Prove that $A$ has an eigenvalue $\lambda = 0$ and two other pure imaginary eigenvalues, and that the eigenvectors of $A$ are orthogonal in $\mathbb{C}^3$.
Find $e^A$, with: $$ A = \left[ \begin{matrix} 0 & 1 & 0 \\ -1 &0 & 2 \\ 0 & -2 & 0 \end {matrix} \right ]$$
I've found a similar question here: Real Skew Symmetric $3\times 3$ matrix has one eigen value $2i$
In one of the answers it is said: "In general, a real skew-symmetric 3×3 matrix K looks like: $$\left[ \begin{matrix} 0 & a & b \\ -a & 0 & c \\ -b & -c & 0 \end {matrix} \right ]$$ "
I don't understand why the general form of the matrix has that diagonal of zeros. I would have thought about something like: $$\left[ \begin{matrix} d & a & b \\ -a & e & c \\ -b & -c & f \end {matrix} \right ]$$
Wich of course has much worse determinant & characteristic polynomial...

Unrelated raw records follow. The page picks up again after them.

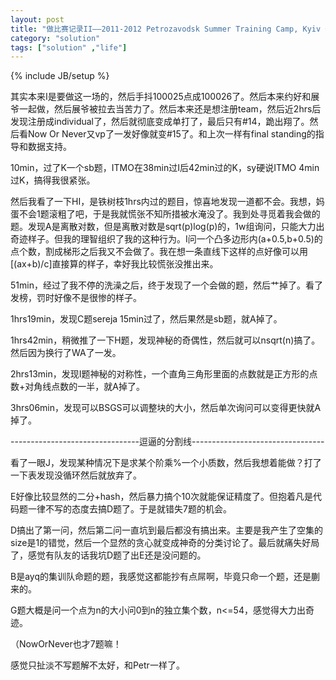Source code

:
 ```yaml
---
layout: post
title: "做比赛记录II——2011-2012 Petrozavodsk Summer Training Camp, Kyiv + Kharkov NU Contest"
category: "solution"
tags: ["solution" ,"life"]
---
```

{% include JB/setup %}

其实本来I是要做这一场的，然后手抖100025点成100026了。然后本来约好和展爷一起做，然后展爷被拉去当苦力了。然后本来还是想注册team，然后近2hrs后发现注册成individual了，然后就彻底变成单打了，最后只有#14，跪出翔了。然后看Now Or Never又vp了一发好像就变#15了。和上次一样有final standing的指导和数据支持。

10min，过了K一个sb题，ITMO在38min过I后42min过的K，sy硬说ITMO 4min过K，搞得我很紧张。

然后我看了一下HI，是铁树枝1hrs内过的题目，惊喜地发现一道都不会。我想，妈蛋不会1题滚粗了吧，于是我就慌张不知所措被水淹没了。我到处寻觅着我会做的题。发现A是离散对数，但是离散对数是sqrt(p)log(p)的，1w组询问，只能大力出奇迹样子。但我的理智组织了我的这种行为。I问一个凸多边形内(a+0.5,b+0.5)的点个数，割成梯形之后我又不会做了。我在想一条直线下这样的点好像可以用[(ax+b)/c]直接算的样子，幸好我比较慌张没推出来。

51min，经过了我不停的洗澡之后，终于发现了一个会做的题，然后艹掉了。看了发榜，罚时好像不是很惨的样子。

1hrs19min，发现C题sereja 15min过了，然后果然是sb题，就A掉了。

1hrs42min，稍微推了一下H题，发现神秘的奇偶性，然后就可以nsqrt(n)搞了。然后因为换行了WA了一发。

2hrs13min，发现I题神秘的对称性，一个直角三角形里面的点数就是正方形的点数+对角线点数的一半，就A掉了。

3hrs06min，发现可以BSGS可以调整块的大小，然后单次询问可以变得更快就A掉了。

--------------------------------逗逼的分割线---------------------------------

看了一眼J，发现某种情况下是求某个阶乘%一个小质数，然后我想着能做？打了一下表发现没循环然后就放弃了。

E好像比较显然的二分+hash，然后暴力搞个10次就能保证精度了。但抱着凡是代码题一律不写的态度去搞D题了。于是就错失7题的机会。

D搞出了第一问，然后第二问一直坑到最后都没有搞出来。主要是我产生了空集的size是1的错觉，然后一个显然的贪心就变成神奇的分类讨论了。最后就痛失好局了，感觉有队友的话我坑D题了出E还是没问题的。

B是ayq的集训队命题的题，我感觉这都能抄有点屌啊，毕竟只命一个题，还是蒯来的。

G题大概是问一个点为n的大小问0到n的独立集个数，n<=54，感觉得大力出奇迹。

（NowOrNever也才7题嘛！

感觉只扯淡不写题解不太好，和Petr一样了。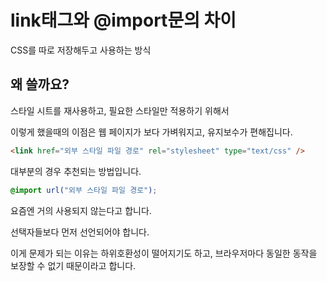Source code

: # link태그와 @import문의 차이

CSS를 따로 저장해두고 사용하는 방식

## 왜 쓸까요?

스타일 시트를 재사용하고, 필요한 스타일만 적용하기 위해서

이렇게 했을때의 이점은 웹 페이지가 보다 가벼워지고, 유지보수가 편해집니다.

```html
<link href="외부 스타일 파일 경로" rel="stylesheet" type="text/css" />
```

대부분의 경우 추천되는 방법입니다.

```css
@import url("외부 스타일 파일 경로");
```

요즘엔 거의 사용되지 않는다고 합니다.

선택자들보다 먼저 선언되어야 합니다.

이게 문제가 되는 이유는 하위호환성이 떨어지기도 하고, 브라우저마다 동일한 동작을 보장할 수 없기 때문이라고 합니다.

Note that$$-\begin{pmatrix}d & a & b \\ -a & e & c \\ -b & -c & f\end{pmatrix}^T=\begin{pmatrix}-d & a & b \\ -a & -e & c \\ -b & -c & -f\end{pmatrix},$$which will be equal to$$\begin{pmatrix}d & a & b \\ -a & e & c \\ -b & -c & f\end{pmatrix}$$if and only if $d=e=f=0$. Can you take it from here?